AIM OF THE TASK: Only the lines from the beginning of the data below through the line that contains "its unique advantages?" should be repeated, exactly as written.

DATA FOR ANALYSIS:
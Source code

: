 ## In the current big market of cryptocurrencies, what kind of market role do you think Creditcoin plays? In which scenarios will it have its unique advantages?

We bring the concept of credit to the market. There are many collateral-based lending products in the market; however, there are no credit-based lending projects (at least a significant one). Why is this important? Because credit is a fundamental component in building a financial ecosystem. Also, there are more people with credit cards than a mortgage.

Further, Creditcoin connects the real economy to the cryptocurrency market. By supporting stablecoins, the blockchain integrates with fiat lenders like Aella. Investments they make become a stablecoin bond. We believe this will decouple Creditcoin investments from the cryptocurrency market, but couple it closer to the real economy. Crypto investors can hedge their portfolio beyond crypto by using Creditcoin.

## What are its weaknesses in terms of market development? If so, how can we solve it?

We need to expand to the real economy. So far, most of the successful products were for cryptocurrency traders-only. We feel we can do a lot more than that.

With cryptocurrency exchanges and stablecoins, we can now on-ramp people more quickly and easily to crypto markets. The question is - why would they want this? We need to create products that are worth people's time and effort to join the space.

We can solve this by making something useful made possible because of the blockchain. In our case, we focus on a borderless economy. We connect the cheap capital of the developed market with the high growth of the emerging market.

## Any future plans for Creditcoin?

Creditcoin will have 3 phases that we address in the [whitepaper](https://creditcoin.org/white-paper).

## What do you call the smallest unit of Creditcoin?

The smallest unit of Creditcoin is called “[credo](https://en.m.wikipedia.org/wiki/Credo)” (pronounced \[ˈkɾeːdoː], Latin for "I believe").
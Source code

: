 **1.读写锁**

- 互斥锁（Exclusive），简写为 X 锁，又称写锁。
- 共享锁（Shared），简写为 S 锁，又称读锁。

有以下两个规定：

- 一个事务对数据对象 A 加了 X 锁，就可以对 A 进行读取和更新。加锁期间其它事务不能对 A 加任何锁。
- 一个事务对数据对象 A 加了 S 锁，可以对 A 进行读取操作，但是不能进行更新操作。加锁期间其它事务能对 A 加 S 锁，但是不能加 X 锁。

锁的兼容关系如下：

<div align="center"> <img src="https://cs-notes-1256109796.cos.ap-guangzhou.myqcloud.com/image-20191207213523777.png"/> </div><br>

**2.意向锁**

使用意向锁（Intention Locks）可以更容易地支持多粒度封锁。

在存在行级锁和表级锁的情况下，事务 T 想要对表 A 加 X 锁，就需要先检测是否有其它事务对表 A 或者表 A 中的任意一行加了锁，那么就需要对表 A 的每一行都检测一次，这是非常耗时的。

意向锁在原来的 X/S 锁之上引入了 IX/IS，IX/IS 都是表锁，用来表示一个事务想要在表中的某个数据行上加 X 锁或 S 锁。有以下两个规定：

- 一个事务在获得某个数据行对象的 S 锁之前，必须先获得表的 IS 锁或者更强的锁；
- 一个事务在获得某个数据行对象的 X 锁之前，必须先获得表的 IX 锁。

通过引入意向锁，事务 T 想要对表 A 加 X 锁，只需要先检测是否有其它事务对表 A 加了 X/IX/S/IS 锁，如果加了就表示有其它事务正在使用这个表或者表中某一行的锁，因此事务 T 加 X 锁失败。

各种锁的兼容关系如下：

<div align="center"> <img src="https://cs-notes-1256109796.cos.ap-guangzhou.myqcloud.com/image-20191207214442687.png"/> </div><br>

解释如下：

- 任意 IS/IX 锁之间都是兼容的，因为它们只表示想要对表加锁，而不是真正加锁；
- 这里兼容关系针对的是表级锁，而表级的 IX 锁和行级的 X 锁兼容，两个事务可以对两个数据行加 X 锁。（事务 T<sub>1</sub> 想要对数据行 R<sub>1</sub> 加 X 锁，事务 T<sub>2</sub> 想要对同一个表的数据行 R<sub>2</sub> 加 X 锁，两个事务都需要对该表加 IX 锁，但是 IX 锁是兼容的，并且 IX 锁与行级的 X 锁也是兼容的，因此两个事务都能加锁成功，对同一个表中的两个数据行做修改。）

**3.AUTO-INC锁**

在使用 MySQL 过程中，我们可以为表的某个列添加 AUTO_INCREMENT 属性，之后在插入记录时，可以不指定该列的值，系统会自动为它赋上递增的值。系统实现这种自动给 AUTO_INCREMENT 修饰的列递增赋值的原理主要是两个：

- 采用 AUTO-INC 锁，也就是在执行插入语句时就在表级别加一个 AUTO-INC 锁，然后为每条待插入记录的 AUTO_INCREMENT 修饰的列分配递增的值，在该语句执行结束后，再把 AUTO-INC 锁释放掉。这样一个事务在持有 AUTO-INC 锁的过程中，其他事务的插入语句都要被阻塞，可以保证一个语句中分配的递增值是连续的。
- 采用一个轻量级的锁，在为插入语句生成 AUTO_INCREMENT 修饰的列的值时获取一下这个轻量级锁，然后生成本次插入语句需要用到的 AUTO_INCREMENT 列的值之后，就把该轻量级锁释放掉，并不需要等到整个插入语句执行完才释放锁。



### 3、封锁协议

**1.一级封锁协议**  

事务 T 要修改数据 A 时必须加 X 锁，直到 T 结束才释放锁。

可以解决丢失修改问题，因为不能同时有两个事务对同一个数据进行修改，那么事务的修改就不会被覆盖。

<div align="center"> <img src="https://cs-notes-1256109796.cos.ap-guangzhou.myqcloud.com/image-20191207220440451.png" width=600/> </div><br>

ANSWER TO THIS TASK:
Source code

: ## In the current big market of cryptocurrencies, what kind of market role do you think Creditcoin plays? In which scenarios will it have its unique advantages?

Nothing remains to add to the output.